Até pouco tempo atrás, existiam abrigos que acolhiam pessoas LGBTI, oferecendo um mínimo de segurança e suporte. Porém, com o corte dos financiamentos internacionais, especialmente dos Estados Unidos via Pepfar, esses espaços desapareceram, deixando milhares de pessoas trans vulneráveis e desamparadas.
A ausência de abrigo e seus impactos
Sem alternativas, Yas tem se abrigado em um salão de beleza abandonado na cidade. Ela vive sob constante ameaça, escondendo sua identidade de gênero para evitar agressões. Essa situação precária expõe o quão urgente é o estabelecimento de locais seguros para pessoas trans em Camarões.
Organizações locais e internacionais, como a JAPSSO e a SOS Solidariedade Direitos e Saúde, têm tentado ajudar, mas a falta de recursos e políticas públicas eficazes impede uma solução definitiva para casos como o de Yas.

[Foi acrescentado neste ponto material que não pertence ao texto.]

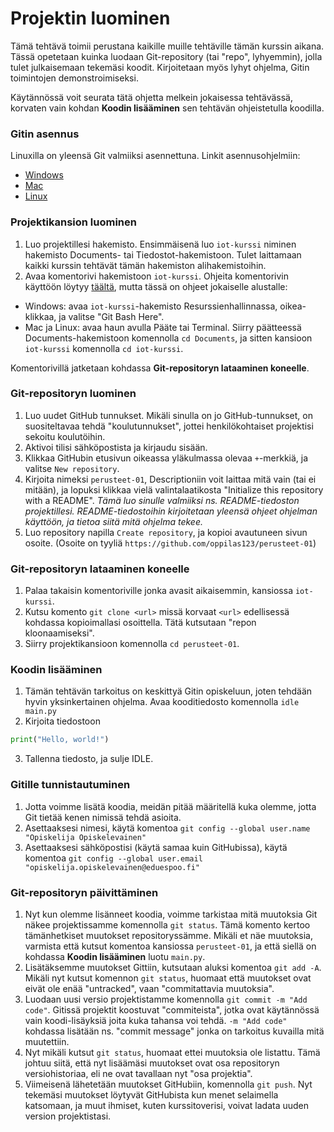 # Projektin luominen
Tämä tehtävä toimii perustana kaikille muille tehtäville tämän kurssin
aikana.  Tässä opetetaan kuinka luodaan Git-repository (tai "repo",
lyhyemmin), jolla tulet julkaisemaan tekemäsi koodit. Kirjoitetaan
myös lyhyt ohjelma, Gitin toimintojen demonstroimiseksi.

Käytännössä voit seurata tätä ohjetta melkein jokaisessa tehtävässä,
korvaten vain kohdan **Koodin lisääminen** sen tehtävän ohjeistetulla
koodilla.

### Gitin asennus
Linuxilla on yleensä Git valmiiksi asennettuna. Linkit
asennusohjelmiin:
- [Windows](https://git-scm.com/download/win)
- [Mac](https://git-scm.com/download/mac)
- [Linux](https://git-scm.com/download/linux)

### Projektikansion luominen
1. Luo projektillesi hakemisto. Ensimmäisenä luo `iot-kurssi` niminen
hakemisto Documents- tai Tiedostot-hakemistoon. Tulet laittamaan
kaikki kurssin tehtävät tämän hakemiston alihakemistoihin.
2. Avaa komentorivi hakemistoon `iot-kurssi`. Ohjeita komentorivin
käyttöön löytyy [täältä](../KOMENTORIVI.md), mutta tässä on ohjeet
jokaiselle alustalle:
- Windows: avaa `iot-kurssi`-hakemisto Resurssienhallinnassa,
oikea-klikkaa, ja valitse "Git Bash Here".
- Mac ja Linux: avaa haun avulla Pääte tai Terminal. Siirry päätteessä
Documents-hakemistoon komennolla `cd Documents`, ja sitten kansioon
`iot-kurssi` komennolla `cd iot-kurssi`.

Komentorivillä jatketaan kohdassa **Git-repositoryn lataaminen
koneelle**.

### Git-repositoryn luominen
1. Luo uudet GitHub tunnukset. Mikäli sinulla on jo GitHub-tunnukset,
on suositeltavaa tehdä "koulutunnukset", jottei henkilökohtaiset
projektisi sekoitu koulutöihin.
2. Aktivoi tilisi sähköpostista ja kirjaudu sisään.
3. Klikkaa GitHubin etusivun oikeassa yläkulmassa olevaa `+`-merkkiä,
ja valitse `New repository`.
4. Kirjoita nimeksi `perusteet-01`, Descriptioniin voit laittaa mitä
vain (tai ei mitään), ja lopuksi klikkaa vielä valintalaatikosta
"Initialize this repository with a README". *Tämä luo sinulle
valmiiksi ns.  README-tiedoston projektillesi. README-tiedostoihin
kirjoitetaan yleensä ohjeet ohjelman käyttöön, ja tietoa siitä mitä
ohjelma tekee.*
5. Luo repository napilla `Create repository`, ja kopioi avautuneen
sivun osoite. (Osoite on tyyliä
`https://github.com/oppilas123/perusteet-01`)

### Git-repositoryn lataaminen koneelle
1. Palaa takaisin komentoriville jonka avasit aikaisemmin, kansiossa
`iot-kurssi`.
2. Kutsu komento `git clone <url>` missä korvaat `<url>` edellisessä
kohdassa kopioimallasi osoittella. Tätä kutsutaan "repon
kloonaamiseksi".
3. Siirry projektikansioon komennolla `cd perusteet-01`.

### Koodin lisääminen
1. Tämän tehtävän tarkoitus on keskittyä Gitin opiskeluun, joten
tehdään hyvin yksinkertainen ohjelma. Avaa kooditiedosto komennolla
`idle main.py`
2. Kirjoita tiedostoon

```python
print("Hello, world!")
```

3. Tallenna tiedosto, ja sulje IDLE.

### Gitille tunnistautuminen
1. Jotta voimme lisätä koodia, meidän pitää määritellä kuka olemme,
jotta Git tietää kenen nimissä tehdä asioita.
2. Asettaaksesi nimesi, käytä komentoa `git config --global user.name
"Opiskelija Opiskelevainen"`
3. Asettaaksesi sähköpostisi (käytä samaa kuin GitHubissa), käytä
komentoa `git config --global user.email
"opiskelija.opiskelevainen@eduespoo.fi"`

### Git-repositoryn päivittäminen
1. Nyt kun olemme lisänneet koodia, voimme tarkistaa mitä muutoksia
Git näkee projektissamme komennolla `git status`. Tämä komento kertoo
tämänhetkiset muutokset repositoryssämme. Mikäli et näe muutoksia,
varmista että kutsut komentoa kansiossa `perusteet-01`, ja että siellä
on kohdassa **Koodin lisääminen** luotu `main.py`.
2. Lisätäksemme muutokset Gittiin, kutsutaan aluksi komentoa `git add
-A`.  Mikäli nyt kutsut komennon `git status`, huomaat että muutokset
ovat eivät ole enää "untracked", vaan "commitattavia muutoksia".
3. Luodaan uusi versio projektistamme komennolla `git commit -m "Add
code"`.  Gitissä projektit koostuvat "commiteista", jotka ovat
käytännössä vain koodi-lisäyksiä joita kuka tahansa voi tehdä. `-m
"Add code"` kohdassa lisätään ns. "commit message" jonka on tarkoitus
kuvailla mitä muutettiin.
4. Nyt mikäli kutsut `git status`, huomaat ettei muutoksia ole
listattu. Tämä johtuu siitä, että nyt lisäämäsi muutokset ovat osa
repositoryn versiohistoriaa, eli ne ovat tavallaan nyt "osa
projektia".
5. Viimeisenä lähetetään muutokset GitHubiin, komennolla `git push`.
Nyt tekemäsi muutokset löytyvät GitHubista kun menet selaimella
katsomaan, ja muut ihmiset, kuten kurssitoverisi, voivat ladata uuden
version projektistasi.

O chamado urgente por solidariedade
O caso de Yas não é isolado. Ele simboliza a emergência coletiva da população trans no país, que sofre com o abandono institucional e a crescente violência. É fundamental que governos, ONGs e parceiros internacionais retomem e ampliem os investimentos em abrigos e serviços de saúde especializados para a comunidade LGBTQIA+.
Além de um abrigo seguro, Yas precisa de atendimento médico e psicológico para tratar as marcas da rejeição e da violência que sofreu. Apoio social e psicológico também são essenciais para que ela recupere a esperança e a dignidade.
Em um contexto onde a invisibilidade e o medo ainda imperam, a luta por espaços seguros para pessoas trans em Camarões é uma batalha por direitos humanos e por reconhecimento.
Esta história nos lembra que o abandono institucional pode condenar pessoas a uma existência na sombra, vulneráveis a todo tipo de violência. A comunidade LGBTQIA+ em Camarões clama por visibilidade, acolhimento e respeito — direitos que são básicos e universais.
É fundamental que a solidariedade se transforme em ação concreta. Só assim poderemos garantir que histórias como a de Yas deixem de ser símbolo de abandono e passem a representar resistência e conquistas.